Segunda alta seguida no preço do milho





O mercado físico do milho registrou o seu segundo dia de alta consecutiva nos preços, segundo informou o especialista Luiz Fernando Pacheco, analista da T&F Consultoria Agroeconômica. De acordo com ele, os problemas da produção nos Estados Unidos influenciaram nesse patamar. 

“Os problemas com a produção de milho nos EUA e o consequente aumento na demanda internacional por milho brasileiro, mesmo com a queda das cotações em Chicago e do dólar no Brasil, continuou a sustentar os preços do cereal nesta quarta-feira. Isto porque os responsáveis pelas compras de milho no Brasil sabem perfeitamente que o balanço da oferta e demanda do produto em nosso país está com grande possibilidade de terminar o período com estoques muito curtos, que elevariam significativamente os preços ao longo do ano comercial”, comenta. 
Nesse cenário, os preços médios do milho em Campinas, principal praça de referência do Brasil, detectados pela pesquisa diária do Cepea (Centro de Estudos Avançados em Ecnomia Aplicada) voltaram a subir 0,21%, para R$ 38,06/saca, elevando para 0,88% os ganhos do mês de junho. “O volume programado de navios nesta semana é de 5.717.376,69 toneladas, contra 3.951.348,30 tons da semana anterior, mostrando como a demanda por milho brasileiro está forte, principalmente depois de anunciada a quebra da produção americana”, indica. 

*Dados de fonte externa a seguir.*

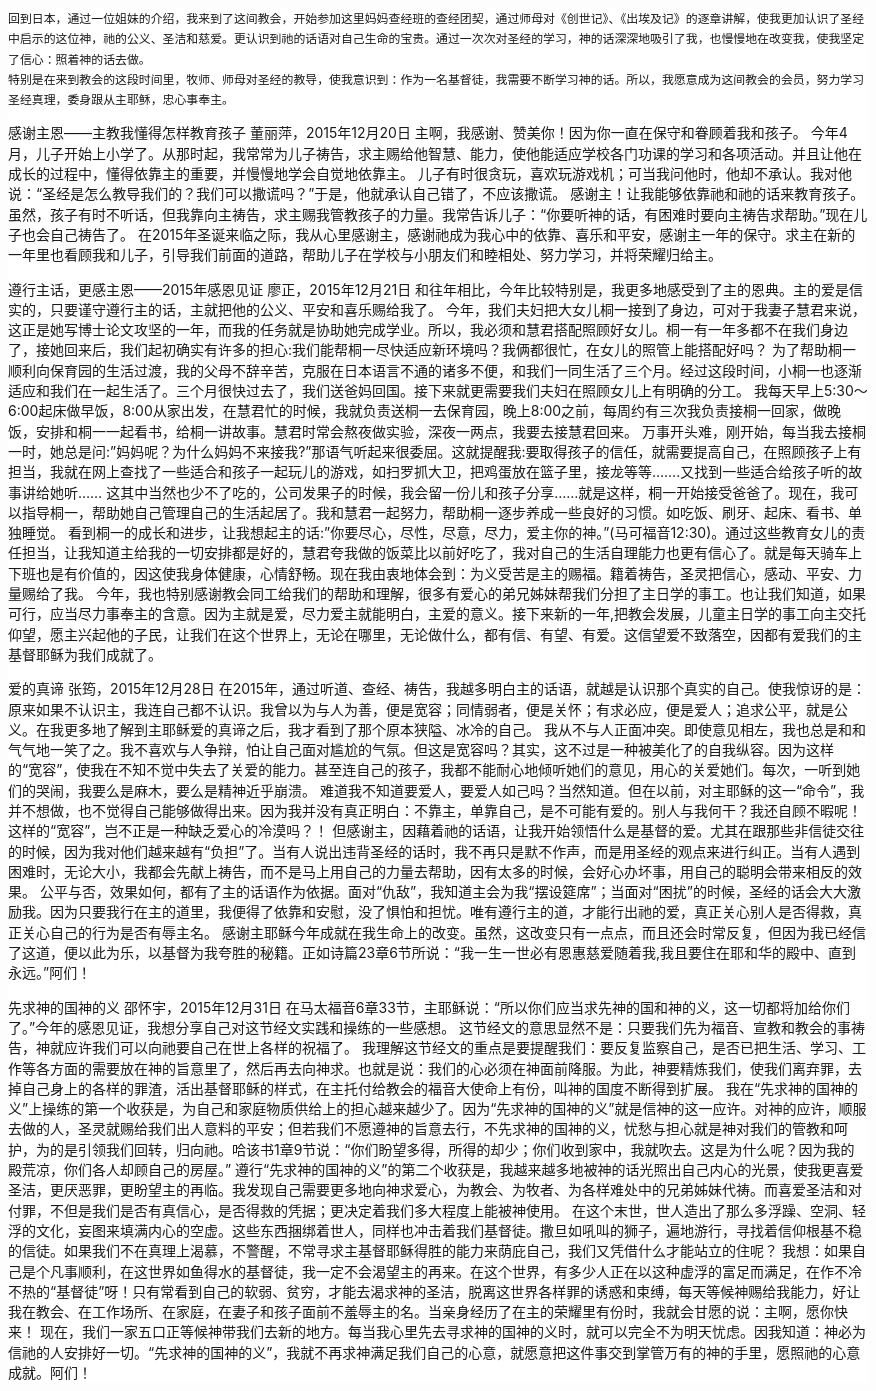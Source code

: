     回到日本，通过一位姐妹的介绍，我来到了这间教会，开始参加这里妈妈查经班的查经团契，通过师母对《创世记》、《出埃及记》的逐章讲解，使我更加认识了圣经中启示的这位神，祂的公义、圣洁和慈爱。更认识到祂的话语对自己生命的宝贵。通过一次次对圣经的学习，神的话深深地吸引了我，也慢慢地在改变我，使我坚定了信心：照着神的话去做。
    特别是在来到教会的这段时间里，牧师、师母对圣经的教导，使我意识到：作为一名基督徒，我需要不断学习神的话。所以，我愿意成为这间教会的会员，努力学习圣经真理，委身跟从主耶稣，忠心事奉主。

感谢主恩——主教我懂得怎样教育孩子
董丽萍，2015年12月20日
主啊，我感谢、赞美你！因为你一直在保守和眷顾着我和孩子。
今年4月，儿子开始上小学了。从那时起，我常常为儿子祷告，求主赐给他智慧、能力，使他能适应学校各门功课的学习和各项活动。并且让他在成长的过程中，懂得依靠主的重要，并慢慢地学会自觉地依靠主。
   儿子有时很贪玩，喜欢玩游戏机；可当我问他时，他却不承认。我对他说：“圣经是怎么教导我们的？我们可以撒谎吗？”于是，他就承认自己错了，不应该撒谎。
    感谢主！让我能够依靠祂和祂的话来教育孩子。虽然，孩子有时不听话，但我靠向主祷告，求主赐我管教孩子的力量。我常告诉儿子：“你要听神的话，有困难时要向主祷告求帮助。”现在儿子也会自己祷告了。
   在2015年圣诞来临之际，我从心里感谢主，感谢祂成为我心中的依靠、喜乐和平安，感谢主一年的保守。求主在新的一年里也看顾我和儿子，引导我们前面的道路，帮助儿子在学校与小朋友们和睦相处、努力学习，并将荣耀归给主。

遵行主话，更感主恩——2015年感恩见证
廖正，2015年12月21日
和往年相比，今年比较特别是，我更多地感受到了主的恩典。主的爱是信实的，只要谨守遵行主的话，主就把他的公义、平安和喜乐赐给我了。
    今年，我们夫妇把大女儿桐一接到了身边，可对于我妻子慧君来说，这正是她写博士论文攻坚的一年，而我的任务就是协助她完成学业。所以，我必须和慧君搭配照顾好女儿。桐一有一年多都不在我们身边了，接她回来后，我们起初确实有许多的担心:我们能帮桐一尽快适应新环境吗？我俩都很忙，在女儿的照管上能搭配好吗？
    为了帮助桐一顺利向保育园的生活过渡，我的父母不辞辛苦，克服在日本语言不通的诸多不便，和我们一同生活了三个月。经过这段时间，小桐一也逐渐适应和我们在一起生活了。三个月很快过去了，我们送爸妈回国。接下来就更需要我们夫妇在照顾女儿上有明确的分工。
    我每天早上5:30～6:00起床做早饭，8:00从家出发，在慧君忙的时候，我就负责送桐一去保育园，晚上8:00之前，每周约有三次我负责接桐一回家，做晚饭，安排和桐一一起看书，给桐一讲故事。慧君时常会熬夜做实验，深夜一两点，我要去接慧君回来。
    万事开头难，刚开始，每当我去接桐一时，她总是问:”妈妈呢？为什么妈妈不来接我?”那语气听起来很委屈。这就提醒我:要取得孩子的信任，就需要提高自己，在照顾孩子上有担当，我就在网上查找了一些适合和孩子一起玩儿的游戏，如扫罗抓大卫，把鸡蛋放在篮子里，接龙等等…….又找到一些适合给孩子听的故事讲给她听……
    这其中当然也少不了吃的，公司发果子的时候，我会留一份儿和孩子分享……就是这样，桐一开始接受爸爸了。现在，我可以指导桐一，帮助她自己管理自己的生活起居了。我和慧君一起努力，帮助桐一逐步养成一些良好的习惯。如吃饭、刷牙、起床、看书、单独睡觉。
   看到桐一的成长和进步，让我想起主的话:”你要尽心，尽性，尽意，尽力，爱主你的神。”(马可福音12:30)。通过这些教育女儿的责任担当，让我知道主给我的一切安排都是好的，慧君夸我做的饭菜比以前好吃了，我对自己的生活自理能力也更有信心了。就是每天骑车上下班也是有价值的，因这使我身体健康，心情舒畅。现在我由衷地体会到：为义受苦是主的赐福。籍着祷告，圣灵把信心，感动、平安、力量赐给了我。
    今年，我也特别感谢教会同工给我们的帮助和理解，很多有爱心的弟兄姊妹帮我们分担了主日学的事工。也让我们知道，如果可行，应当尽力事奉主的含意。因为主就是爱，尽力爱主就能明白，主爱的意义。接下来新的一年,把教会发展，儿童主日学的事工向主交托仰望，愿主兴起他的子民，让我们在这个世界上，无论在哪里，无论做什么，都有信、有望、有爱。这信望爱不致落空，因都有爱我们的主基督耶稣为我们成就了。

爱的真谛
张筠，2015年12月28日
在2015年，通过听道、查经、祷告，我越多明白主的话语，就越是认识那个真实的自己。使我惊讶的是：原来如果不认识主，我连自己都不认识。我曾以为与人为善，便是宽容；同情弱者，便是关怀；有求必应，便是爱人；追求公平，就是公义。在我更多地了解到主耶稣爱的真谛之后，我才看到了那个原本狭隘、冰冷的自己。
    我从不与人正面冲突。即使意见相左，我也总是和和气气地一笑了之。我不喜欢与人争辩，怕让自己面对尴尬的气氛。但这是宽容吗？其实，这不过是一种被美化了的自我纵容。因为这样的“宽容”，使我在不知不觉中失去了关爱的能力。甚至连自己的孩子，我都不能耐心地倾听她们的意见，用心的关爱她们。每次，一听到她们的哭闹，我要么是麻木，要么是精神近乎崩溃。
    难道我不知道要爱人，要爱人如己吗？当然知道。但在以前，对主耶稣的这一“命令”，我并不想做，也不觉得自己能够做得出来。因为我并没有真正明白：不靠主，单靠自己，是不可能有爱的。别人与我何干？我还自顾不暇呢！这样的“宽容”，岂不正是一种缺乏爱心的冷漠吗？！
   但感谢主，因藉着祂的话语，让我开始领悟什么是基督的爱。尤其在跟那些非信徒交往的时候，因为我对他们越来越有“负担”了。当有人说出违背圣经的话时，我不再只是默不作声，而是用圣经的观点来进行纠正。当有人遇到困难时，无论大小，我都会先献上祷告，而不是马上用自己的力量去帮助，因有太多的时候，会好心办坏事，用自己的聪明会带来相反的效果。
    公平与否，效果如何，都有了主的话语作为依据。面对“仇敌”，我知道主会为我“摆设筵席”；当面对“困扰”的时候，圣经的话会大大激励我。因为只要我行在主的道里，我便得了依靠和安慰，没了惧怕和担忧。唯有遵行主的道，才能行出祂的爱，真正关心别人是否得救，真正关心自己的行为是否有辱主名。
    感谢主耶稣今年成就在我生命上的改变。虽然，这改变只有一点点，而且还会时常反复，但因为我已经信了这道，便以此为乐，以基督为我夸胜的秘籍。正如诗篇23章6节所说：“我一生一世必有恩惠慈爱随着我,我且要住在耶和华的殿中、直到永远。”阿们！

先求神的国神的义
邵怀宇，2015年12月31日
在马太福音6章33节，主耶稣说：“所以你们应当求先神的国和神的义，这一切都将加给你们了。”今年的感恩见证，我想分享自己对这节经文实践和操练的一些感想。
这节经文的意思显然不是：只要我们先为福音、宣教和教会的事祷告，神就应许我们可以向祂要自己在世上各样的祝福了。
    我理解这节经文的重点是要提醒我们：要反复监察自己，是否已把生活、学习、工作等各方面的需要放在神的旨意里了，然后再去向神求。也就是说：我们的心必须在神面前降服。为此，神要精炼我们，使我们离弃罪，去掉自己身上的各样的罪渣，活出基督耶稣的样式，在主托付给教会的福音大使命上有份，叫神的国度不断得到扩展。
    我在“先求神的国神的义”上操练的第一个收获是，为自己和家庭物质供给上的担心越来越少了。因为“先求神的国神的义”就是信神的这一应许。对神的应许，顺服去做的人，圣灵就赐给我们出人意料的平安；但若我们不愿遵神的旨意去行，不先求神的国神的义，忧愁与担心就是神对我们的管教和呵护，为的是引领我们回转，归向祂。哈该书1章9节说：“你们盼望多得，所得的却少；你们收到家中，我就吹去。这是为什么呢？因为我的殿荒凉，你们各人却顾自己的房屋。”
    遵行“先求神的国神的义”的第二个收获是，我越来越多地被神的话光照出自己内心的光景，使我更喜爱圣洁，更厌恶罪，更盼望主的再临。我发现自己需要更多地向神求爱心，为教会、为牧者、为各样难处中的兄弟姊妹代祷。而喜爱圣洁和对付罪，不但是我们是否有真信心，是否得救的凭据；更决定着我们多大程度上能被神使用。
    在这个末世，世人造出了那么多浮躁、空洞、轻浮的文化，妄图来填满内心的空虚。这些东西捆绑着世人，同样也冲击着我们基督徒。撒旦如吼叫的狮子，遍地游行，寻找着信仰根基不稳的信徒。如果我们不在真理上渴慕，不警醒，不常寻求主基督耶稣得胜的能力来荫庇自己，我们又凭借什么才能站立的住呢？
    我想：如果自己是个凡事顺利，在这世界如鱼得水的基督徒，我一定不会渴望主的再来。在这个世界，有多少人正在以这种虚浮的富足而满足，在作不冷不热的“基督徒”呀！只有常看到自己的软弱、贫穷，才能去渴求神的圣洁，脱离这世界各样罪的诱惑和束缚，每天等候神赐给我能力，好让我在教会、在工作场所、在家庭，在妻子和孩子面前不羞辱主的名。当亲身经历了在主的荣耀里有份时，我就会甘愿的说：主啊，愿你快来！
    现在，我们一家五口正等候神带我们去新的地方。每当我心里先去寻求神的国神的义时，就可以完全不为明天忧虑。因我知道：神必为信祂的人安排好一切。“先求神的国神的义”，我就不再求神满足我们自己的心意，就愿意把这件事交到掌管万有的神的手里，愿照祂的心意成就。阿们！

“O estado do Paraná, grande produtor, consumidor e exportador de milho do país, já colheu 34% do seu milho Safrinha da safra 2018/19, segundo relatório do Deral desta manhã. As condições das lavouras ainda não colhidas são de 82% entre boas/excelentes, 16% de média e 2% ruins, como mostram os fgráficos abaixo. O estado já comercializou 21% do seu potencial produtivo, contra 18% no ano passado”, conclui.